About this exercise
Set down the line that contains "composer install" and every line after it to the end of the entries, exactly as they stand and nothing more.

Records provided
=== Section Start ===
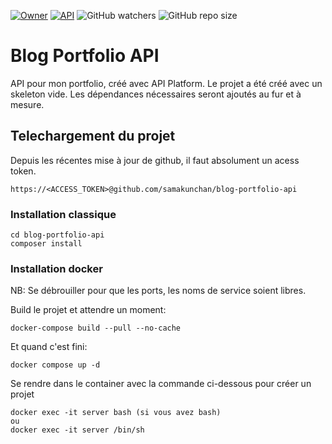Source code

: [![Owner](https://img.shields.io/badge/Owner-Samakunchan%20Technology-blue)](https://samakunchan-technology.com/)
[![API](https://img.shields.io/badge/API-v0.5.1-brightgreen)](https://samakunchan-technology.com/)
![GitHub watchers](https://img.shields.io/github/watchers/samakunchan/portfolio-blog-api)
![GitHub repo size](https://img.shields.io/github/repo-size/samakunchan/portfolio-blog-api)
# Blog Portfolio API

API pour mon portfolio, créé avec API Platform. Le projet a été créé avec un skeleton vide. Les dépendances nécessaires seront ajoutés au fur et à mesure.

## Telechargement du projet
Depuis les récentes mise à jour de github, il faut absolument un acess token.

    https://<ACCESS_TOKEN>@github.com/samakunchan/blog-portfolio-api

### Installation classique

    cd blog-portfolio-api
    composer install

### Installation docker

NB: Se débrouiller pour que les ports, les noms de service soient libres.

Build le projet et attendre un moment:

    docker-compose build --pull --no-cache

Et quand c'est fini:

    docker compose up -d

Se rendre dans le container avec la commande ci-dessous pour créer un projet

    docker exec -it server bash (si vous avez bash)
    ou
    docker exec -it server /bin/sh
=== Section End ===
Exercise solution
    composer install

### Installation docker

NB: Se débrouiller pour que les ports, les noms de service soient libres.

Build le projet et attendre un moment:

    docker-compose build --pull --no-cache

Et quand c'est fini:

    docker compose up -d

Se rendre dans le container avec la commande ci-dessous pour créer un projet

    docker exec -it server bash (si vous avez bash)
    ou
    docker exec -it server /bin/sh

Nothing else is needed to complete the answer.